**MATERIAL PROVIDED**
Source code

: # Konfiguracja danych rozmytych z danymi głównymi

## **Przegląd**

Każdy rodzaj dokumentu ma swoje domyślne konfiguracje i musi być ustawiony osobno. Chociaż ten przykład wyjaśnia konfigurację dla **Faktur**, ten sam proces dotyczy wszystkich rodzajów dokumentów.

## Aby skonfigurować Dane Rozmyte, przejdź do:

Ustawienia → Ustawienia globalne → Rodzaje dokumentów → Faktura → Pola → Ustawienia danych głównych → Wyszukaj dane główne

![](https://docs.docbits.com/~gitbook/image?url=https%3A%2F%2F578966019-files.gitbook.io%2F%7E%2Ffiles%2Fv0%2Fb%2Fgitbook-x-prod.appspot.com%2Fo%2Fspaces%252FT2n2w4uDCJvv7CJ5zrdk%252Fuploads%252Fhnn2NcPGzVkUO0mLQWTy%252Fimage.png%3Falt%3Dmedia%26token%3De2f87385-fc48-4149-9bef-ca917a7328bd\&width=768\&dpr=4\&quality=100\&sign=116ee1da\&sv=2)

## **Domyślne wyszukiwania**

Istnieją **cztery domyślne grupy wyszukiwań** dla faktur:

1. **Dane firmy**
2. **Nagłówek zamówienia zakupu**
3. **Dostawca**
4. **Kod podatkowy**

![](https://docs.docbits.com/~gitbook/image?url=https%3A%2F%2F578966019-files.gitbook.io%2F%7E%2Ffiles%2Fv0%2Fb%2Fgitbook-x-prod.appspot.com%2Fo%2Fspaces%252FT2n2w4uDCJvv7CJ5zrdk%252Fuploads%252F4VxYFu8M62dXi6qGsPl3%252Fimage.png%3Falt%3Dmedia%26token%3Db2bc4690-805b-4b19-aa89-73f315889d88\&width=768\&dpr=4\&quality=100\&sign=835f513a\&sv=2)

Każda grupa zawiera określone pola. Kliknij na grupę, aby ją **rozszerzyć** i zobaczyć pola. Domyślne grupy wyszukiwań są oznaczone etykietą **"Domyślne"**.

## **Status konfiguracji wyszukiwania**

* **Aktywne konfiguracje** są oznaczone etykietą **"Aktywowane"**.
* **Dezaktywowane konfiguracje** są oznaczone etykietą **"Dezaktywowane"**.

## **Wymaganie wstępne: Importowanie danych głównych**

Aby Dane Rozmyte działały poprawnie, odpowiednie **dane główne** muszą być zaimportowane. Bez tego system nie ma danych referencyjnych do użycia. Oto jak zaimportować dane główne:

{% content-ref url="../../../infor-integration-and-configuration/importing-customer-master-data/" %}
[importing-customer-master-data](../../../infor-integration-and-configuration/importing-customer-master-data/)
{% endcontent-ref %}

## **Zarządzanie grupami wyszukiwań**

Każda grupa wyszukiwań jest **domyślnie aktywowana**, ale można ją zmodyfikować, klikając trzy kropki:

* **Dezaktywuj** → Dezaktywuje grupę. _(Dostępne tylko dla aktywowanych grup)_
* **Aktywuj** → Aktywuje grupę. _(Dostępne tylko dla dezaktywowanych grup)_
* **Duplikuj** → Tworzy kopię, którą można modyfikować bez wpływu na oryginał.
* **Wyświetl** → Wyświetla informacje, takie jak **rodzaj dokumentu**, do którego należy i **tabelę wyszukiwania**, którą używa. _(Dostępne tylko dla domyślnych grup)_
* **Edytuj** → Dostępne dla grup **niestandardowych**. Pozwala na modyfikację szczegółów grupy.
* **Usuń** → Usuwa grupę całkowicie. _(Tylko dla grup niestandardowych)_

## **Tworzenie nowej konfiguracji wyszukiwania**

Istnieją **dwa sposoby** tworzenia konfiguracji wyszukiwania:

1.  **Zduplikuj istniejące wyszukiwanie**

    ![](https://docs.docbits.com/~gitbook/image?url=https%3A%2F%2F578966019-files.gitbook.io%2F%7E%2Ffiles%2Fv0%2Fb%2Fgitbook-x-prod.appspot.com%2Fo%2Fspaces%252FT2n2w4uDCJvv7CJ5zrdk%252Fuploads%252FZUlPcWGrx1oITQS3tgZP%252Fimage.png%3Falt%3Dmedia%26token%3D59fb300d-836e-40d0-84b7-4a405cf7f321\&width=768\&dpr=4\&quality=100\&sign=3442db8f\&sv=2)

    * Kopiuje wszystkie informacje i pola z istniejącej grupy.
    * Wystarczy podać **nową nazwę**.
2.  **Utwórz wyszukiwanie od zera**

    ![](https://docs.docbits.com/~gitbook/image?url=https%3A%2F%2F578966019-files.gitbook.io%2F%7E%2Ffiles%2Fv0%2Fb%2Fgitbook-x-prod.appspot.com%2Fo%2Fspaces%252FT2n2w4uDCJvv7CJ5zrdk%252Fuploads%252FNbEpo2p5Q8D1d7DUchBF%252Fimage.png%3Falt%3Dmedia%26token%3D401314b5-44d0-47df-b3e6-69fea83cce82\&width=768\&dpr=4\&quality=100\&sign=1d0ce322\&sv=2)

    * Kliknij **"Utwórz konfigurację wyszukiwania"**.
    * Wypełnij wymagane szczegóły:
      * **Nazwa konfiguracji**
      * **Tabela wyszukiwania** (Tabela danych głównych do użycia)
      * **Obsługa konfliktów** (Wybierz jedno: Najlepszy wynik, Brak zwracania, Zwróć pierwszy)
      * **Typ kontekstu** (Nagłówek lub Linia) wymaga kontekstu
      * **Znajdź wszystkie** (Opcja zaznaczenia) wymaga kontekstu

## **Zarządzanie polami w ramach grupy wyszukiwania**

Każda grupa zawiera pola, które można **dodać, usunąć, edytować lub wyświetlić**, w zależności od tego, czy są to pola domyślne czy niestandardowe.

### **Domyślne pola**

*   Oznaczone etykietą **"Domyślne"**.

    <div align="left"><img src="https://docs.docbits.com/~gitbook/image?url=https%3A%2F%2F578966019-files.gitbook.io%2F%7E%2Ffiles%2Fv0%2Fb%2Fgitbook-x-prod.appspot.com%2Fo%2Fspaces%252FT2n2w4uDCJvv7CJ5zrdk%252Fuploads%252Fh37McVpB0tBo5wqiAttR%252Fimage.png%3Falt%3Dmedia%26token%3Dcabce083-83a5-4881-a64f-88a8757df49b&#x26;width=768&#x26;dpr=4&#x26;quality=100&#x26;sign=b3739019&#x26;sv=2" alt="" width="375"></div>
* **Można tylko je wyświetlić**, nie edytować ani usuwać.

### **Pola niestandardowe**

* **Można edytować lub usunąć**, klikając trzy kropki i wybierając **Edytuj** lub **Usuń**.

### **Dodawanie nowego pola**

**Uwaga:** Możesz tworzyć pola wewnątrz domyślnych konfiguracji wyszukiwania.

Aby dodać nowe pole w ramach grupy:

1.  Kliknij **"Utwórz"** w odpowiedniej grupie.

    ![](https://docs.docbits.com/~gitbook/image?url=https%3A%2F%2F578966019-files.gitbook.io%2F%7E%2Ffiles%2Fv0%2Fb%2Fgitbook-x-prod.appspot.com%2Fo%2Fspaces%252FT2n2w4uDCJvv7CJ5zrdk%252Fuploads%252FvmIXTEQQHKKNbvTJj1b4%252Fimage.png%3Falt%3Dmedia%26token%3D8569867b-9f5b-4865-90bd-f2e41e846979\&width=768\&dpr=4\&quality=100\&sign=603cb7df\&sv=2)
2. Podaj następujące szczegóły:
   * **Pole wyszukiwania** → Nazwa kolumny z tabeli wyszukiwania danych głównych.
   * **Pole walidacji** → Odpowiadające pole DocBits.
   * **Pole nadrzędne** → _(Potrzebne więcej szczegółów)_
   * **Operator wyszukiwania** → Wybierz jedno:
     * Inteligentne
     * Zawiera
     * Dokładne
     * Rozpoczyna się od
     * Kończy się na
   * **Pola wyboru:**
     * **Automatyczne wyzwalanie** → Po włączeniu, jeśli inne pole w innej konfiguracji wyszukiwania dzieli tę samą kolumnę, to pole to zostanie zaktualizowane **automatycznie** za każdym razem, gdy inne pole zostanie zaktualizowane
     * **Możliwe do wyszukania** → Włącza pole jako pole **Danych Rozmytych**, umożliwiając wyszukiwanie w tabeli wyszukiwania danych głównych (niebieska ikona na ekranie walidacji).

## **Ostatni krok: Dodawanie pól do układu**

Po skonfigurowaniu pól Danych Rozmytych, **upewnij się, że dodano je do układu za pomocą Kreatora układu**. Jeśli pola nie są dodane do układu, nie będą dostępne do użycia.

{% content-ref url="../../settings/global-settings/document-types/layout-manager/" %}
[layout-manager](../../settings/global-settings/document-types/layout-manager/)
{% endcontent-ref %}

**YOUR GOAL**
The lines from the one holding "Kończy się na" to the final line of the entries, both included, are what should be output, exactly and alone.

**YOUR RESPONSE**
     * Kończy się na
   * **Pola wyboru:**
     * **Automatyczne wyzwalanie** → Po włączeniu, jeśli inne pole w innej konfiguracji wyszukiwania dzieli tę samą kolumnę, to pole to zostanie zaktualizowane **automatycznie** za każdym razem, gdy inne pole zostanie zaktualizowane
     * **Możliwe do wyszukania** → Włącza pole jako pole **Danych Rozmytych**, umożliwiając wyszukiwanie w tabeli wyszukiwania danych głównych (niebieska ikona na ekranie walidacji).

## **Ostatni krok: Dodawanie pól do układu**

Po skonfigurowaniu pól Danych Rozmytych, **upewnij się, że dodano je do układu za pomocą Kreatora układu**. Jeśli pola nie są dodane do układu, nie będą dostępne do użycia.

{% content-ref url="../../settings/global-settings/document-types/layout-manager/" %}
[layout-manager](../../settings/global-settings/document-types/layout-manager/)
{% endcontent-ref %}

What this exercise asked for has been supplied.